__WORK ORDER__: Copy the records below character for character.

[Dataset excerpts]

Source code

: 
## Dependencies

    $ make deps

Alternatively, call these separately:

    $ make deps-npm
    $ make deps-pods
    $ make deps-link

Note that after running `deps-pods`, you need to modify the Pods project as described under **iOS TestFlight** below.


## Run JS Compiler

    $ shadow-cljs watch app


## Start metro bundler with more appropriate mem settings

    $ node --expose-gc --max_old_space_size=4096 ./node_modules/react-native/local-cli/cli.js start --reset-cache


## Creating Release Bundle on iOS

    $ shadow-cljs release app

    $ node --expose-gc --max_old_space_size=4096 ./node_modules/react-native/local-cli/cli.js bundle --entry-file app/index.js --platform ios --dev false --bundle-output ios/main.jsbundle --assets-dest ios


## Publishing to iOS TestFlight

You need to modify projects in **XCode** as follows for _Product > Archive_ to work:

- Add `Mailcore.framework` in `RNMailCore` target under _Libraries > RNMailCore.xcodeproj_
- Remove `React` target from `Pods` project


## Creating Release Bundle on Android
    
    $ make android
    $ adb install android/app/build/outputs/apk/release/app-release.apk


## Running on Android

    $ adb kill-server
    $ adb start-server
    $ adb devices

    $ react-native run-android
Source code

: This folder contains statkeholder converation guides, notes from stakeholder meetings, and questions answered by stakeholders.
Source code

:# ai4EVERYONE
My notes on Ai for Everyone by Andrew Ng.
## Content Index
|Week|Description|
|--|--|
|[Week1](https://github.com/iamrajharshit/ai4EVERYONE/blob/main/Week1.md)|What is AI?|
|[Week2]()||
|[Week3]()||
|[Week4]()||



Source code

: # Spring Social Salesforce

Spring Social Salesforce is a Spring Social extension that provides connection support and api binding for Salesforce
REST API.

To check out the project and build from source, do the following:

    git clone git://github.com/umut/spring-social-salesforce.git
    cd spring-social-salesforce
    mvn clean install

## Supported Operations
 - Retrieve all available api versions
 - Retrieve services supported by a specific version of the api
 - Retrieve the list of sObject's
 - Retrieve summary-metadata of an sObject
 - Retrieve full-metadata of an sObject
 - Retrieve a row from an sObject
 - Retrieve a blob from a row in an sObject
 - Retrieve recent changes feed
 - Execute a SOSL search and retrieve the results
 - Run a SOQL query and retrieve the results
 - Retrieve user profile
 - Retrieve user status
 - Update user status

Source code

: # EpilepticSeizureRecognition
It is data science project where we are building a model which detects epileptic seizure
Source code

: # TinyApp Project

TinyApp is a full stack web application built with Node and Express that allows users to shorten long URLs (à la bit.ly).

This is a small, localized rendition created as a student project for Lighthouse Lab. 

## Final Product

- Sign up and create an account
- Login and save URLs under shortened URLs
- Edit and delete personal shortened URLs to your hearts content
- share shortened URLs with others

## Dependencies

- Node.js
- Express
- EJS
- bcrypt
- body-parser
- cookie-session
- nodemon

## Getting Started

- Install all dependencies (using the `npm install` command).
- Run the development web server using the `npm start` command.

__RESULT FOR THIS EXERCISE__:
Source code

: 
## Dependencies

    $ make deps

Alternatively, call these separately:

    $ make deps-npm
    $ make deps-pods
    $ make deps-link

Note that after running `deps-pods`, you need to modify the Pods project as described under **iOS TestFlight** below.


## Run JS Compiler

    $ shadow-cljs watch app


## Start metro bundler with more appropriate mem settings

    $ node --expose-gc --max_old_space_size=4096 ./node_modules/react-native/local-cli/cli.js start --reset-cache


## Creating Release Bundle on iOS

    $ shadow-cljs release app

    $ node --expose-gc --max_old_space_size=4096 ./node_modules/react-native/local-cli/cli.js bundle --entry-file app/index.js --platform ios --dev false --bundle-output ios/main.jsbundle --assets-dest ios


## Publishing to iOS TestFlight

You need to modify projects in **XCode** as follows for _Product > Archive_ to work:

- Add `Mailcore.framework` in `RNMailCore` target under _Libraries > RNMailCore.xcodeproj_
- Remove `React` target from `Pods` project


## Creating Release Bundle on Android
    
    $ make android
    $ adb install android/app/build/outputs/apk/release/app-release.apk


## Running on Android

    $ adb kill-server
    $ adb start-server
    $ adb devices

    $ react-native run-android
Source code

: This folder contains statkeholder converation guides, notes from stakeholder meetings, and questions answered by stakeholders.
Source code

:# ai4EVERYONE
My notes on Ai for Everyone by Andrew Ng.
## Content Index
|Week|Description|
|--|--|
|[Week1](https://github.com/iamrajharshit/ai4EVERYONE/blob/main/Week1.md)|What is AI?|
|[Week2]()||
|[Week3]()||
|[Week4]()||



Source code

: # Spring Social Salesforce

Spring Social Salesforce is a Spring Social extension that provides connection support and api binding for Salesforce
REST API.

To check out the project and build from source, do the following:

    git clone git://github.com/umut/spring-social-salesforce.git
    cd spring-social-salesforce
    mvn clean install

## Supported Operations
 - Retrieve all available api versions
 - Retrieve services supported by a specific version of the api
 - Retrieve the list of sObject's
 - Retrieve summary-metadata of an sObject
 - Retrieve full-metadata of an sObject
 - Retrieve a row from an sObject
 - Retrieve a blob from a row in an sObject
 - Retrieve recent changes feed
 - Execute a SOSL search and retrieve the results
 - Run a SOQL query and retrieve the results
 - Retrieve user profile
 - Retrieve user status
 - Update user status

Source code

: # EpilepticSeizureRecognition
It is data science project where we are building a model which detects epileptic seizure
Source code

: # TinyApp Project

TinyApp is a full stack web application built with Node and Express that allows users to shorten long URLs (à la bit.ly).

This is a small, localized rendition created as a student project for Lighthouse Lab. 

## Final Product

- Sign up and create an account
- Login and save URLs under shortened URLs
- Edit and delete personal shortened URLs to your hearts content
- share shortened URLs with others

## Dependencies

- Node.js
- Express
- EJS
- bcrypt
- body-parser
- cookie-session
- nodemon

## Getting Started

- Install all dependencies (using the `npm install` command).
- Run the development web server using the `npm start` command.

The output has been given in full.